セナの冒険




「…よし、これで出来上がりですね。セナさん、わざわざ手伝って頂いてありがとうございました」


チトは盛り付けの最後の仕上げを終え、手をパンパンと叩き、私に頭を下げる。


「…いいえ……私、何の役にも立てずに……ごめんなさい…ほんと…」


そう。
私の技術ではチトを手伝うなど不可能に近く、野菜の皮をむいたり味見をしたりするだけで、何の役にも立てなかったのだ…。

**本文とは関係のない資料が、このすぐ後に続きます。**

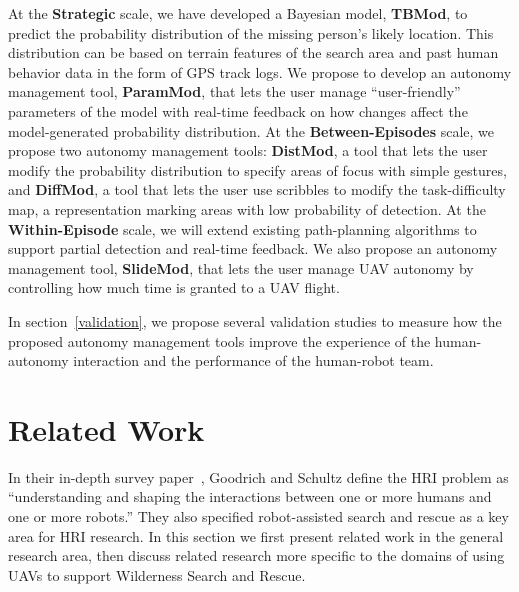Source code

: At the \textbf{Strategic} scale, we have developed a Bayesian model, \textbf{TBMod}, to predict the probability distribution of the missing person's likely location. This distribution can be based on terrain features of the search area and past human behavior data in the form of GPS track logs. We propose to develop an autonomy management tool, \textbf{ParamMod}, that lets the user manage ``user-friendly'' parameters of the model with real-time feedback on how changes affect the model-generated probability distribution. At the \textbf{Between-Episodes} scale, we propose two autonomy management tools: \textbf{DistMod}, a tool that lets the user modify the probability distribution to specify areas of focus with simple gestures, and \textbf{DiffMod}, a tool that lets the user use scribbles to modify the task-difficulty map, a representation marking areas with low probability of detection. At the \textbf{Within-Episode} scale, we will extend existing path-planning algorithms to support partial detection and real-time feedback. We also propose an autonomy management tool, \textbf{SlideMod}, that lets the user manage UAV autonomy by controlling how much time is granted to a UAV flight. 

In  section~\ref{validation}, we propose several validation studies to measure how the proposed autonomy management tools improve the experience of the human-autonomy interaction and the performance of the human-robot team.

\section{Related Work}
\label{related}

In their in-depth survey paper~\cite{Goodrich2007HRISurvey}, Goodrich and Schultz define the HRI problem as ``understanding and shaping the interactions between one or more humans and one or more robots.'' They also specified robot-assisted search and rescue as a key area for HRI research. In this section we first present related work in the general research area, then discuss related research more specific to the domains of using UAVs to support Wilderness Search and Rescue.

料理上手なロイドだったら手伝えたかもしれないけど、それも怪しい…

そのくらいチトはハイレベルな調理を繰り広げていた。


「そんなことないですよ!皮をむいて貰えるだけで、ずいぶん手間が省けるんですよ?それに、自分以外の人に味見をしてもらえるのだって大切なんです。ありがとうございます、セナさん」


「…そ…そうかな…?…少しでも役に立てたなら、良かった」


チトの柔らかな笑顔につられて、思わず私も頬がゆるむ。


「あ!そうだ、セナさん。僕、料理を広間に運ぶので、皆さんを呼んできてもらえませんか?」


「ん、オッケー!」


調理場を出てまずロイドの部屋へと向かうと、ちょうど皆集まっていた。

輪になって……トランプ?をしている。
メンバーは…カズキ、ロイド、アイク………あ、おじいさんも?

サーシャは椅子に座って本を読むのに集中しているみたいだった。


「あっセナ!どこ行ってたんだよ!?」


カズキが一番に私に気付き振り返る。


「あ、言ってなかったっけ?チトの手伝いに行ってたんだよ」


「手伝い?メシの仕度?」


私に言葉を投げかけながら、おじいさんの持っているトランプを迷いながらも引き抜く。

と同時に、


「うぉあっ」
ボオォッ!!!


とトランプから炎が噴き上がり、カズキの頭は火に飲み込まれた。